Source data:
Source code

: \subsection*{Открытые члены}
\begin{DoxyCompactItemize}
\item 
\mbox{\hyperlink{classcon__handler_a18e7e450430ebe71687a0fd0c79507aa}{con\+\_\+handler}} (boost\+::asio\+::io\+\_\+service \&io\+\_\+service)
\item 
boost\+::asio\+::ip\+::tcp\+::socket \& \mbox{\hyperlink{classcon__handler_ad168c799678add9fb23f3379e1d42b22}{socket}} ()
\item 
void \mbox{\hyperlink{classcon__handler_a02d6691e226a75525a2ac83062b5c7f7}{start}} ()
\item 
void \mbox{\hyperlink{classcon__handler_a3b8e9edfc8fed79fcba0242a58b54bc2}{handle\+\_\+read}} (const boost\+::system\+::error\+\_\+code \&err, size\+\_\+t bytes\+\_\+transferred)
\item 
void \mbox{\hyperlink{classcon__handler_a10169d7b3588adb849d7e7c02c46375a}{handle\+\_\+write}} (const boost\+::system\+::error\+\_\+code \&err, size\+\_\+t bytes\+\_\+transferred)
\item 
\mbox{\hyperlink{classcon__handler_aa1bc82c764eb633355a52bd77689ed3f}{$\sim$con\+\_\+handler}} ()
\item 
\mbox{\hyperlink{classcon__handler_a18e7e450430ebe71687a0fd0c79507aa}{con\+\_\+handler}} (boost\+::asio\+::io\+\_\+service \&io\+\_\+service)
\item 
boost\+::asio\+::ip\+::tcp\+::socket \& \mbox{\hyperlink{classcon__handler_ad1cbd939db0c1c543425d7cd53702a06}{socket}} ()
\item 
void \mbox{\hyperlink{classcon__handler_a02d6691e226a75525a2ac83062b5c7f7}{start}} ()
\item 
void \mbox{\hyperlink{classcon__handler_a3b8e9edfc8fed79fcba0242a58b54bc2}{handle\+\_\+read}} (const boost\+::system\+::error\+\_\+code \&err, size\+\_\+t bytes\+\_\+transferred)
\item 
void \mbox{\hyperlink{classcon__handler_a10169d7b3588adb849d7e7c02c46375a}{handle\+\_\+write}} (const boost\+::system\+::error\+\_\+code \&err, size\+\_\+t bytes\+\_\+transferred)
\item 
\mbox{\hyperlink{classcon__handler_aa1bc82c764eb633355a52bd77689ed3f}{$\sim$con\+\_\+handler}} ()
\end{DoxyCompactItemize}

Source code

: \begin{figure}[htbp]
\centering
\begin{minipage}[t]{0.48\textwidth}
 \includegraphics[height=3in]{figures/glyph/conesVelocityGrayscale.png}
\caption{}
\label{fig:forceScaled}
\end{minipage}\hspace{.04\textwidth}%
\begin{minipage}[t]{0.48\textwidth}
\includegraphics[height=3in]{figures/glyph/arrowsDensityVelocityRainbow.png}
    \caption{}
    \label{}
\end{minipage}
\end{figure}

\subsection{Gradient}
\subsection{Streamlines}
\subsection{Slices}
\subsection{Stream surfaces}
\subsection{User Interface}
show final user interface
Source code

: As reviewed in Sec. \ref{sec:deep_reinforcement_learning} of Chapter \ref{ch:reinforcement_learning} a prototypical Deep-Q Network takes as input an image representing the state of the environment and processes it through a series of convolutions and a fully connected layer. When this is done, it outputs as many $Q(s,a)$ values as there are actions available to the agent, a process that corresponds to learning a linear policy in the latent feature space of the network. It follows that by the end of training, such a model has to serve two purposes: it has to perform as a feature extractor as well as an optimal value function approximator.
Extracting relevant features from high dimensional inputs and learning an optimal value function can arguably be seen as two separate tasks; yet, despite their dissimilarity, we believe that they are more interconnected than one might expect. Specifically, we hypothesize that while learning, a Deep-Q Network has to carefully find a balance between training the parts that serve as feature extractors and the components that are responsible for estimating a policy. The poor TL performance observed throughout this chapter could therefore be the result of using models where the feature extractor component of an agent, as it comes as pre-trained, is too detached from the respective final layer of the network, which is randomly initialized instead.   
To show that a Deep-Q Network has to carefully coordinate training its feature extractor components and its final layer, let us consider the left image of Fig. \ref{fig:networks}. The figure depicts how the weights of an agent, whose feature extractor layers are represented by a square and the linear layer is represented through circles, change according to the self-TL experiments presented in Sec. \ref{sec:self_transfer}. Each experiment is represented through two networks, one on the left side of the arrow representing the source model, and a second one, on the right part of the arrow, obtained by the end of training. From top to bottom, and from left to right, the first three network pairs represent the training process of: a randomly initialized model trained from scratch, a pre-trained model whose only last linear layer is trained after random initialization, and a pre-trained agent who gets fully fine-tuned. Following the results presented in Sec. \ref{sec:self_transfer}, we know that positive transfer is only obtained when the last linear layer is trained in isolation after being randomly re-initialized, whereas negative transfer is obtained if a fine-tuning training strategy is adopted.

**Try it:**
Out of the entries, pull every line that mentions "DoxyCompactItemize".

**Answer space:**
\begin{DoxyCompactItemize}
\end{DoxyCompactItemize}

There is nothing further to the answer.